Action item - Whenever a line contains "Arterial", include it in the count; reply with the number of such lines in the data and nothing else.

'''

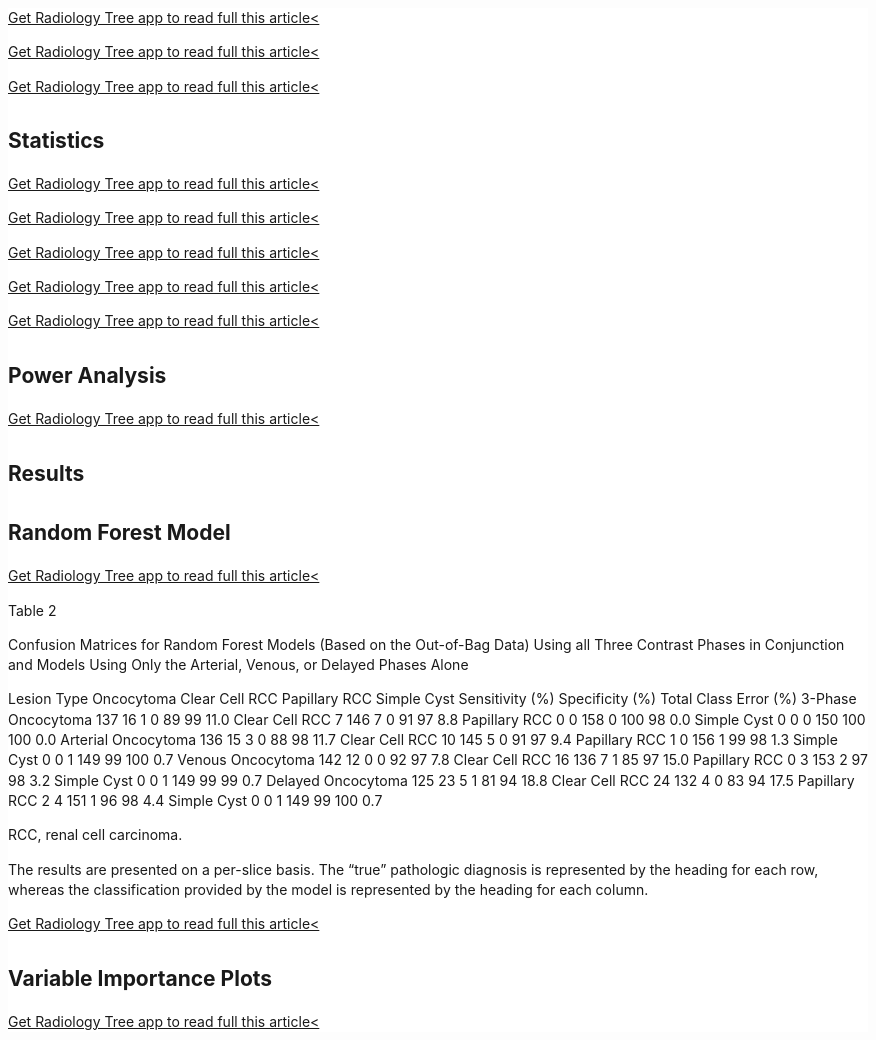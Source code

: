 [Get Radiology Tree app to read full this article<](https://clinicalpub.com/app)

[Get Radiology Tree app to read full this article<](https://clinicalpub.com/app)

[Get Radiology Tree app to read full this article<](https://clinicalpub.com/app)

## Statistics

[Get Radiology Tree app to read full this article<](https://clinicalpub.com/app)

[Get Radiology Tree app to read full this article<](https://clinicalpub.com/app)

[Get Radiology Tree app to read full this article<](https://clinicalpub.com/app)

[Get Radiology Tree app to read full this article<](https://clinicalpub.com/app)

[Get Radiology Tree app to read full this article<](https://clinicalpub.com/app)

## Power Analysis

[Get Radiology Tree app to read full this article<](https://clinicalpub.com/app)

## Results

## Random Forest Model

[Get Radiology Tree app to read full this article<](https://clinicalpub.com/app)

Table 2


Confusion Matrices for Random Forest Models (Based on the Out-of-Bag Data) Using all Three Contrast Phases in Conjunction and Models Using Only the Arterial, Venous, or Delayed Phases Alone


Lesion Type Oncocytoma Clear Cell RCC Papillary RCC Simple Cyst Sensitivity (%) Specificity (%) Total Class Error (%) 3-Phase Oncocytoma 137 16 1 0 89 99 11.0 Clear Cell RCC 7 146 7 0 91 97 8.8 Papillary RCC 0 0 158 0 100 98 0.0 Simple Cyst 0 0 0 150 100 100 0.0 Arterial Oncocytoma 136 15 3 0 88 98 11.7 Clear Cell RCC 10 145 5 0 91 97 9.4 Papillary RCC 1 0 156 1 99 98 1.3 Simple Cyst 0 0 1 149 99 100 0.7 Venous Oncocytoma 142 12 0 0 92 97 7.8 Clear Cell RCC 16 136 7 1 85 97 15.0 Papillary RCC 0 3 153 2 97 98 3.2 Simple Cyst 0 0 1 149 99 99 0.7 Delayed Oncocytoma 125 23 5 1 81 94 18.8 Clear Cell RCC 24 132 4 0 83 94 17.5 Papillary RCC 2 4 151 1 96 98 4.4 Simple Cyst 0 0 1 149 99 100 0.7

RCC, renal cell carcinoma.


The results are presented on a per-slice basis. The “true” pathologic diagnosis is represented by the heading for each row, whereas the classification provided by the model is represented by the heading for each column.


[Get Radiology Tree app to read full this article<](https://clinicalpub.com/app)

## Variable Importance Plots

[Get Radiology Tree app to read full this article<](https://clinicalpub.com/app)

'''

Solution to the problem - 2